Item 3. | Source and Amount of Funds or Other Consideration. |
Item 3 is hereby amended and restated to read as follows:
The Shares beneficially owned by Ambina Unico were purchased with working capital (which may, at any given time, include margin loans made by brokerage firms in the ordinary course of business). The aggregate purchase price of the 644,133 Shares beneficially owned by Ambina Unico is approximately $3,970,013, including brokerage commissions.
Item 4. | Purpose of Transaction. |
Item 4 is hereby amended to add the following:
On October 5, 2020, Ambina Unico entered into an Assignment and Assumption of Purchase Rights (the “Assignment”) with the Issuer, pursuant to which the Issuer assigned all of its rights, interest and obligations to purchase 205,782 Shares held by Cary L. Cheldin to Ambina Unico. Pursuant to a certain Letter Agreement, dated August 10, 2020, between the Issuer and Mr. Cheldin, Mr. Cheldin had the option to require the Issuer to purchase all Shares of the Issuer held by Mr. Cheldin as of such date for a purchase price of $5.00 per Share. As provided in the Letter Agreement, the Issuer had the right to substitute a third party purchaser for the Issuer’s obligation to purchase the Shares held by Mr. Cheldin. Accordingly, the Assignment provides, among other things, for the assignment by the Issuer and the assumption by Ambina Unico to purchase the 205,782 Shares held by Mr. Cheldin. In connection therewith, the Board of Directors of the Issuer authorized Ambina Unico and its affiliates (collectively, “Ambina”) to purchase the 205,782 Shares as well as make additional acquisitions up to 19.9% of the Issuer’s outstanding Shares for the purposes of Nevada Revised Statute 78.438. The foregoing description of the Assignment is qualified in its entirety by reference to the Assignment, a copy of which is attached hereto as Exhibit 99.1 and is incorporated herein by reference.

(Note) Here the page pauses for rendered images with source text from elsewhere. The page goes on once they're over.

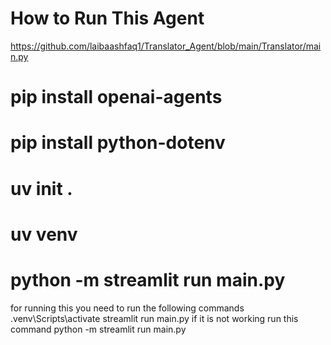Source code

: # How to Run This Agent
https://github.com/laibaashfaq1/Translator_Agent/blob/main/Translator/main.py

# pip install openai-agents
<!-- 🧠 Ye command `openai-agents` library install karti hai jo AI agents banane ke liye use hoti hai. 
is library ke zariye ap AI workflows (jaise translators, assistants, etc.) easily design kar sakti ho. -->

# pip install python-dotenv
<!-- 🧪 Ye command `.env` file ko read karne ke liye hoti hai jisme sensitive data hota hai jaise API keys. 
Iska faida ye hai ke API keys directly code me nahi likhte, .env file me save kar ke use secure rakhte hain. -->

# uv init .
<!-- 🧰 `uv` ek modern Python package manager hai (pip ki jagah use ho sakta hai).
`uv init .` command tumhare project ke liye virtual environment setup karta hai aur config files banata hai. -->

# uv venv
<!--  🔒 Ye command virtual environment banata hai jahan tumhare project ke dependencies install hongi.
Iska faida ye hai ke tumhara project doosre Python projects se isolated rehta hai. -->

# python -m streamlit run main.py 
 <!-- 📊 Ye command `Streamlit` app ko run karti hai.
`main.py` wo file hai jisme tumhara Streamlit-based web app likha hota hai.
Jab ye command chalayenge to browser me app open ho jata hai — jo interactive AI agent interface dikhata hai.  -->



for running this you need to run the following commands
.venv\Scripts\activate
streamlit run main.py if it is not working run this command python -m streamlit run main.py
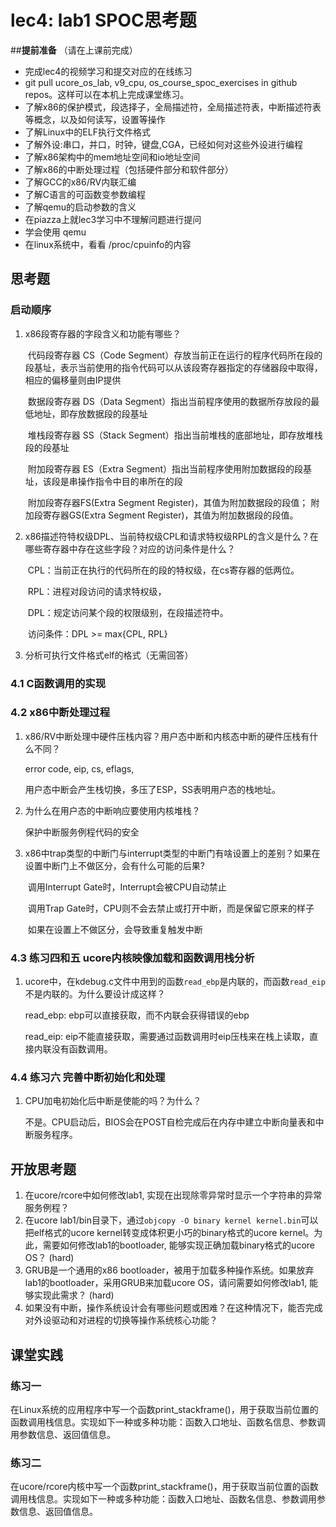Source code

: # lec4: lab1 SPOC思考题

##**提前准备**
（请在上课前完成）

 - 完成lec4的视频学习和提交对应的在线练习
 - git pull ucore_os_lab, v9_cpu, os_course_spoc_exercises in github repos。这样可以在本机上完成课堂练习。
 - 了解x86的保护模式，段选择子，全局描述符，全局描述符表，中断描述符表等概念，以及如何读写，设置等操作
 - 了解Linux中的ELF执行文件格式
 - 了解外设:串口，并口，时钟，键盘,CGA，已经如何对这些外设进行编程
 - 了解x86架构中的mem地址空间和io地址空间
 - 了解x86的中断处理过程（包括硬件部分和软件部分）
 - 了解GCC的x86/RV内联汇编
 - 了解C语言的可函数变参数编程
 - 了解qemu的启动参数的含义
 - 在piazza上就lec3学习中不理解问题进行提问
 - 学会使用 qemu
 - 在linux系统中，看看 /proc/cpuinfo的内容

## 思考题

### 启动顺序

1. x86段寄存器的字段含义和功能有哪些？

   ​	代码段寄存器 CS（Code Segment）存放当前正在运行的程序代码所在段的段基址，表示当前使用的指令代码可以从该段寄存器指定的存储器段中取得，相应的偏移量则由IP提供

   ​	数据段寄存器 DS（Data Segment）指出当前程序使用的数据所存放段的最低地址，即存放数据段的段基址

   ​	堆栈段寄存器 SS（Stack Segment）指出当前堆栈的底部地址，即存放堆栈段的段基址

   ​	附加段寄存器 ES（Extra Segment）指出当前程序使用附加数据段的段基址，该段是串操作指令中目的串所在的段

   ​	附加段寄存器FS(Extra Segment Register)，其值为附加数据段的段值； 
   ​	附加段寄存器GS(Extra Segment Register)，其值为附加数据段的段值。

2. x86描述符特权级DPL、当前特权级CPL和请求特权级RPL的含义是什么？在哪些寄存器中存在这些字段？对应的访问条件是什么？

   ​	CPL：当前正在执行的代码所在的段的特权级，在cs寄存器的低两位。

   ​	RPL：进程对段访问的请求特权级，

   ​	DPL：规定访问某个段的权限级别，在段描述符中。

   ​	访问条件：DPL >= max{CPL, RPL}

3. 分析可执行文件格式elf的格式（无需回答）

### 4.1 C函数调用的实现

### 4.2 x86中断处理过程

1. x86/RV中断处理中硬件压栈内容？用户态中断和内核态中断的硬件压栈有什么不同？

   error code, eip, cs, eflags,

   用户态中断会产生栈切换，多压了ESP，SS表明用户态的栈地址。

2. 为什么在用户态的中断响应要使用内核堆栈？

   保护中断服务例程代码的安全

3. x86中trap类型的中断门与interrupt类型的中断门有啥设置上的差别？如果在设置中断门上不做区分，会有什么可能的后果?

   ​	调用Interrupt Gate时，Interrupt会被CPU自动禁止

   ​	调用Trap Gate时，CPU则不会去禁止或打开中断，而是保留它原来的样子

   ​	如果在设置上不做区分，会导致重复触发中断

### 4.3 练习四和五 ucore内核映像加载和函数调用栈分析

1. ucore中，在kdebug.c文件中用到的函数`read_ebp`是内联的，而函数`read_eip`不是内联的。为什么要设计成这样？

   read_ebp: ebp可以直接获取，而不内联会获得错误的ebp

   read_eip:  eip不能直接获取，需要通过函数调用时eip压栈来在栈上读取，直接内联没有函数调用。

### 4.4 练习六 完善中断初始化和处理

1. CPU加电初始化后中断是使能的吗？为什么？

   ​	不是。CPU启动后，BIOS会在POST自检完成后在内存中建立中断向量表和中断服务程序。

## 开放思考题

1. 在ucore/rcore中如何修改lab1, 实现在出现除零异常时显示一个字符串的异常服务例程？
2. 在ucore lab1/bin目录下，通过`objcopy -O binary kernel kernel.bin`可以把elf格式的ucore kernel转变成体积更小巧的binary格式的ucore kernel。为此，需要如何修改lab1的bootloader, 能够实现正确加载binary格式的ucore OS？ (hard)
3. GRUB是一个通用的x86 bootloader，被用于加载多种操作系统。如果放弃lab1的bootloader，采用GRUB来加载ucore OS，请问需要如何修改lab1, 能够实现此需求？ (hard)
4. 如果没有中断，操作系统设计会有哪些问题或困难？在这种情况下，能否完成对外设驱动和对进程的切换等操作系统核心功能？

## 课堂实践
### 练习一
在Linux系统的应用程序中写一个函数print_stackframe()，用于获取当前位置的函数调用栈信息。实现如下一种或多种功能：函数入口地址、函数名信息、参数调用参数信息、返回值信息。

### 练习二
在ucore/rcore内核中写一个函数print_stackframe()，用于获取当前位置的函数调用栈信息。实现如下一种或多种功能：函数入口地址、函数名信息、参数调用参数信息、返回值信息。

Also on October 5, 2020, Ambina Unico entered into a Stock Transfer Agreement (the “Transfer Agreement”) with Mr. Cheldin, as trustee of the Cary L. Cheldin Trust, and the Issuer, pursuant to which Ambina Unico purchased the 205,782 Shares held by Mr. Cheldin for a purchase price of $5.00 per Share. The foregoing description of the Transfer Agreement is qualified in its entirety by reference to the Transfer Agreement, a copy of which is attached hereto as Exhibit 99.2 and is incorporated herein by reference.
5 |
Item 5. | Interest in Securities of the Issuer. |
Items 5(a) and (c) are hereby amended and restated to read as follows:
(a) The aggregate percentage of Shares reported owned by each person named herein is based upon 5,305,742 Shares outstanding as of August 14, 2020, which is the total number of Shares outstanding as reported in the Issuer’s quarterly report on Form 10-Q filed with the Securities and Exchange Commission on August 14, 2020.
As of the date hereof, Ambina Unico beneficially owned 644,133 Shares, constituting approximately 12.1% of the Shares outstanding.
Ambina Partners, as the manager of Ambina Unico, may be deemed to beneficially own the 644,133 Shares owned by Ambina Unico, constituting approximately 12.1% of the Shares outstanding. Mr. Share, as the manager of Ambina Partners, may be deemed to beneficially own the 644,133 Shares owned by Ambina Unico, constituting approximately 12.1% of the Shares outstanding.
The filing of this Schedule 13D shall not be deemed an admission that the Reporting Persons are, for purposes of Section 13(d) of the Securities Exchange Act of 1934, as amended, the beneficial owners of any securities of the Issuer he or it does not directly own. Each of the Reporting Persons specifically disclaims beneficial ownership of the securities reported herein that he or it does not directly own.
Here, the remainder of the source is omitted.